* _What you need to do_:
Where a line below holds the string "반환하고", that line goes into the answer.

* _Extracted records_:
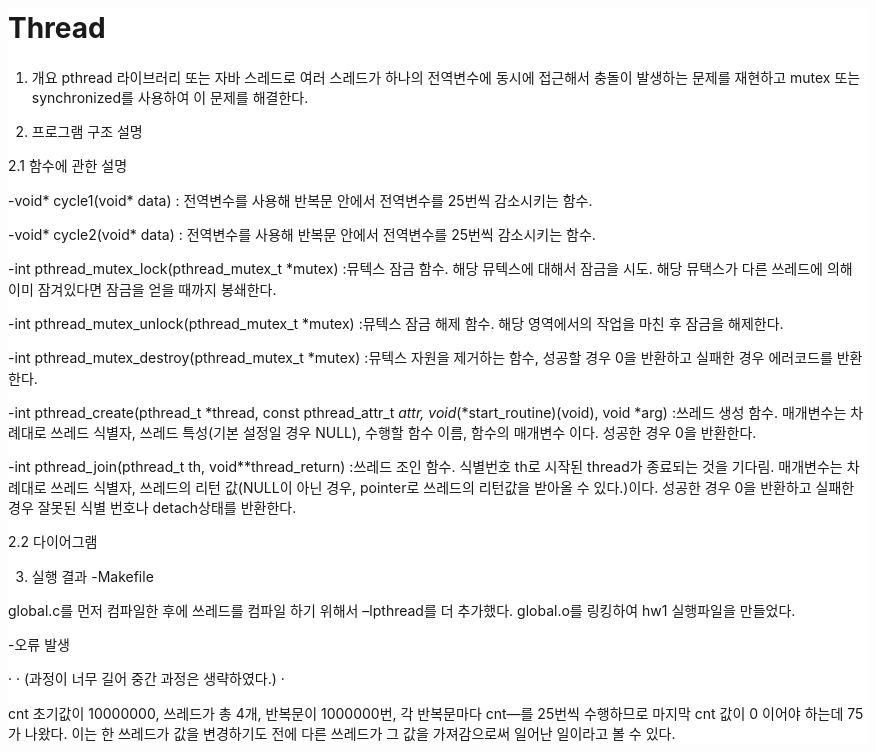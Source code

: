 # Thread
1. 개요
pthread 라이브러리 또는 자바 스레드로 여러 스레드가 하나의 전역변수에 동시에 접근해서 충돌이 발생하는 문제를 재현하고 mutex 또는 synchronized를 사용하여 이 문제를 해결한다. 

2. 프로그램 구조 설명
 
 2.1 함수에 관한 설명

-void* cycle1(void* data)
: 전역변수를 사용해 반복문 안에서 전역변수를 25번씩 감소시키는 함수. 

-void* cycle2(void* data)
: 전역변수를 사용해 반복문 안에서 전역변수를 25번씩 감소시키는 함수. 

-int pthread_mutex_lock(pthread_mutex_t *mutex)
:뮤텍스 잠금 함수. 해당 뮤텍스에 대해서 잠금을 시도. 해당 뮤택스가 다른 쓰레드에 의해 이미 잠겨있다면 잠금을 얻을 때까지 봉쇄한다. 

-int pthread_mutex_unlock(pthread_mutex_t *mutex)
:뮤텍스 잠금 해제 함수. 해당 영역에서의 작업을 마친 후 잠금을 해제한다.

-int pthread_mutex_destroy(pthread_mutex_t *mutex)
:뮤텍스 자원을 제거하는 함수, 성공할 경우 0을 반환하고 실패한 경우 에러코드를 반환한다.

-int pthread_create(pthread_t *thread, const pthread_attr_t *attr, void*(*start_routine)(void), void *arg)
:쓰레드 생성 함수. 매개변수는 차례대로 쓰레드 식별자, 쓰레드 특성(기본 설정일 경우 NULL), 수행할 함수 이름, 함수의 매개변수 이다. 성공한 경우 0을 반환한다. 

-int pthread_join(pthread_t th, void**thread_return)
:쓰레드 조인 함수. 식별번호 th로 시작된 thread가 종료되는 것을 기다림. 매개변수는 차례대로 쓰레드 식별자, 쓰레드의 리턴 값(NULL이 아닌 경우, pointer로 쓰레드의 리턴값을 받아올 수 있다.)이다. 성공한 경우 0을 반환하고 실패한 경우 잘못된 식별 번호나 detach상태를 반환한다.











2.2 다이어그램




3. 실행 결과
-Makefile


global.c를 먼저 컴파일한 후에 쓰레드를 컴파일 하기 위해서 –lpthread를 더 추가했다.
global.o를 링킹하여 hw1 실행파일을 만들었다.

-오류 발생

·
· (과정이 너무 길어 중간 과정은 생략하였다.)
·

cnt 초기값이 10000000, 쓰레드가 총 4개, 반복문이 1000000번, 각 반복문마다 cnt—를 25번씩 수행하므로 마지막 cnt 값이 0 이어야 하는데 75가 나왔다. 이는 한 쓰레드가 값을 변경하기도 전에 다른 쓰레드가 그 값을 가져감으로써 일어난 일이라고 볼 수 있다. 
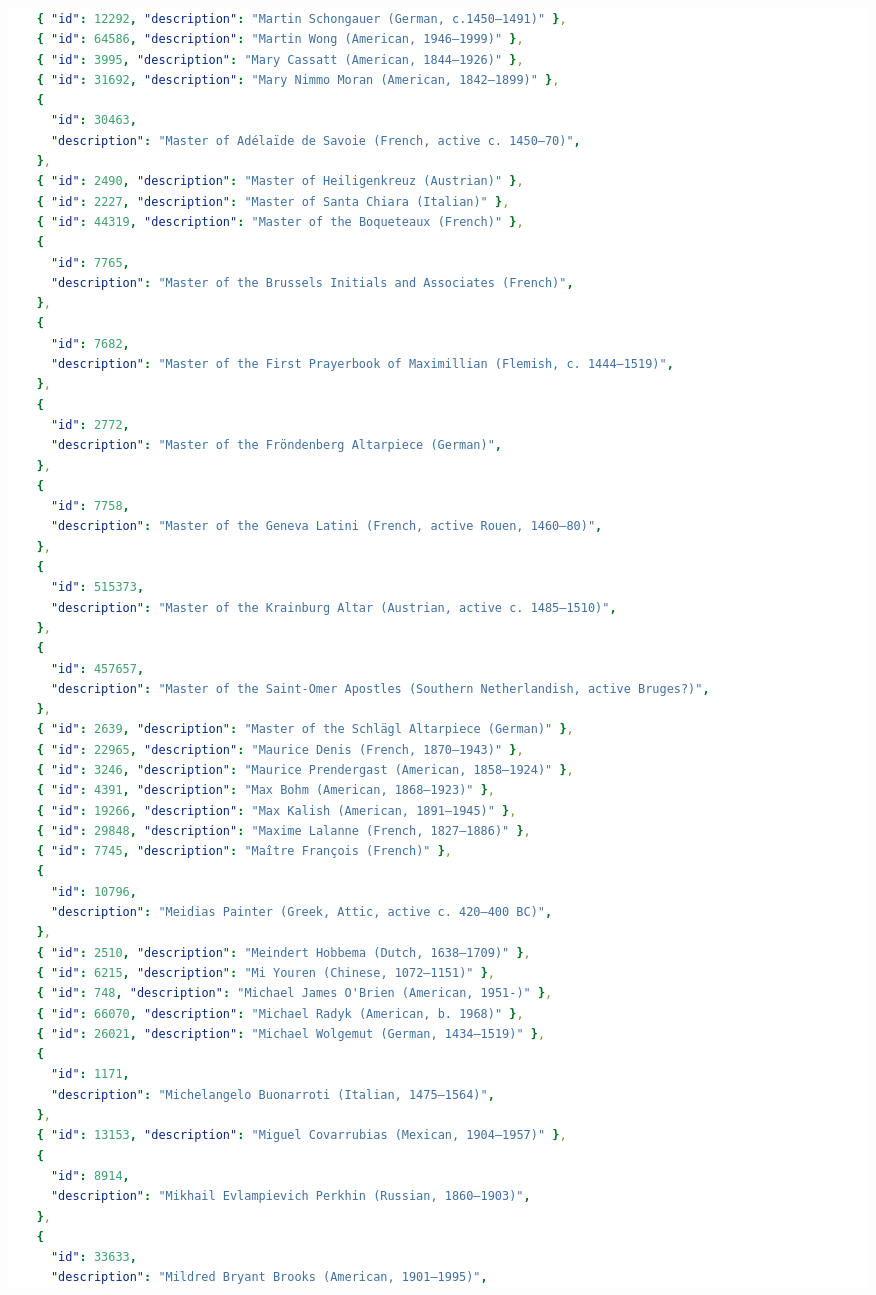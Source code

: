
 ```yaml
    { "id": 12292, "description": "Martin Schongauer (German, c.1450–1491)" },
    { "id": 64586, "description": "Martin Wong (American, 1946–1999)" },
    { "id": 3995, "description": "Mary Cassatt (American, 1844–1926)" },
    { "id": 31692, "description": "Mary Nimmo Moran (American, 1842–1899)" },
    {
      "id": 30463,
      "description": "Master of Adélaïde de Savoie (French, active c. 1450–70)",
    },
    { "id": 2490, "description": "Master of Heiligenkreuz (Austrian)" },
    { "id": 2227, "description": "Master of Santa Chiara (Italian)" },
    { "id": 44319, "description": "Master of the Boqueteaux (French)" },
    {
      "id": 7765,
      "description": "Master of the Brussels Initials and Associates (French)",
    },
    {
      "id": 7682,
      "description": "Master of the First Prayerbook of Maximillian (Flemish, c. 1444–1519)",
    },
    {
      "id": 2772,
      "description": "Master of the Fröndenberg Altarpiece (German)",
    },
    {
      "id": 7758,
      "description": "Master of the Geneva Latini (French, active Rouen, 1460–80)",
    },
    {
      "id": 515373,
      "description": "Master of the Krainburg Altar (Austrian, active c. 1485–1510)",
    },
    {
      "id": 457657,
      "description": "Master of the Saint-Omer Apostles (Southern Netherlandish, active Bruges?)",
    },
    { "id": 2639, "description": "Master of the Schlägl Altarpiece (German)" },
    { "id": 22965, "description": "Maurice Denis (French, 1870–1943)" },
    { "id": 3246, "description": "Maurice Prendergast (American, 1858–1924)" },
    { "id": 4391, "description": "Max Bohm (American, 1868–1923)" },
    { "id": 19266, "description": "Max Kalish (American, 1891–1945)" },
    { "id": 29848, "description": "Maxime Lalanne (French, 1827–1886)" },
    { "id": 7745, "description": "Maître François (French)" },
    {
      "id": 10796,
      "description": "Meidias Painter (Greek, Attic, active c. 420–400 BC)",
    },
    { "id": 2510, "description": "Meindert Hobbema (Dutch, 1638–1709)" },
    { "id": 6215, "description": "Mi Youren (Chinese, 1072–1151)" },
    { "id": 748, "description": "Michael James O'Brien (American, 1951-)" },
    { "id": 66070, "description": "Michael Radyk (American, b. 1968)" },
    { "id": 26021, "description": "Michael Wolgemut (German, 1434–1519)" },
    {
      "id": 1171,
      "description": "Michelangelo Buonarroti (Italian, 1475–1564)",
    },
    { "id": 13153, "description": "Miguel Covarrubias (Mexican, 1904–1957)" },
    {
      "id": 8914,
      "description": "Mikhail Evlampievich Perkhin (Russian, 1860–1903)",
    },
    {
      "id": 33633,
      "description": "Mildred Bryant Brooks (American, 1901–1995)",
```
---
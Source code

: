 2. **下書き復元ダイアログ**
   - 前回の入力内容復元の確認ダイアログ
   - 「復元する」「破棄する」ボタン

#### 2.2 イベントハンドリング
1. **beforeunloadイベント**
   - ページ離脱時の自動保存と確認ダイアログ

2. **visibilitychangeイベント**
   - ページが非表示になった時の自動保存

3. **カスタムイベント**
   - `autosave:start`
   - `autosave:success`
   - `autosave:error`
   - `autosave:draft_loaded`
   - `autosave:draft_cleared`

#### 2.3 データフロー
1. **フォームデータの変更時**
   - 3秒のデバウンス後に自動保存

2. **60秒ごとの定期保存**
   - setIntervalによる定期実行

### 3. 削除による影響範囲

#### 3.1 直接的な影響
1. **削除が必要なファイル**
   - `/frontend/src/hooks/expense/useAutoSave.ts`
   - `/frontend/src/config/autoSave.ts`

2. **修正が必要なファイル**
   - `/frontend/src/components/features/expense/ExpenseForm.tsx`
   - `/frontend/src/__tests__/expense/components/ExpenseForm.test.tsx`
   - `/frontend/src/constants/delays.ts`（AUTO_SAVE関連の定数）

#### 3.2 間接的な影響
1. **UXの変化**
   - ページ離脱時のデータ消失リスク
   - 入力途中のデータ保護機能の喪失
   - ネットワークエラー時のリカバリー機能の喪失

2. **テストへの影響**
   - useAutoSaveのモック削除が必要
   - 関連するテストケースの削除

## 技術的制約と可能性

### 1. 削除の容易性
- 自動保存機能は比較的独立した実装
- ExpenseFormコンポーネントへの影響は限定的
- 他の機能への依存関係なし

* _Written response_:
:뮤텍스 자원을 제거하는 함수, 성공할 경우 0을 반환하고 실패한 경우 에러코드를 반환한다.
:쓰레드 조인 함수. 식별번호 th로 시작된 thread가 종료되는 것을 기다림. 매개변수는 차례대로 쓰레드 식별자, 쓰레드의 리턴 값(NULL이 아닌 경우, pointer로 쓰레드의 리턴값을 받아올 수 있다.)이다. 성공한 경우 0을 반환하고 실패한 경우 잘못된 식별 번호나 detach상태를 반환한다.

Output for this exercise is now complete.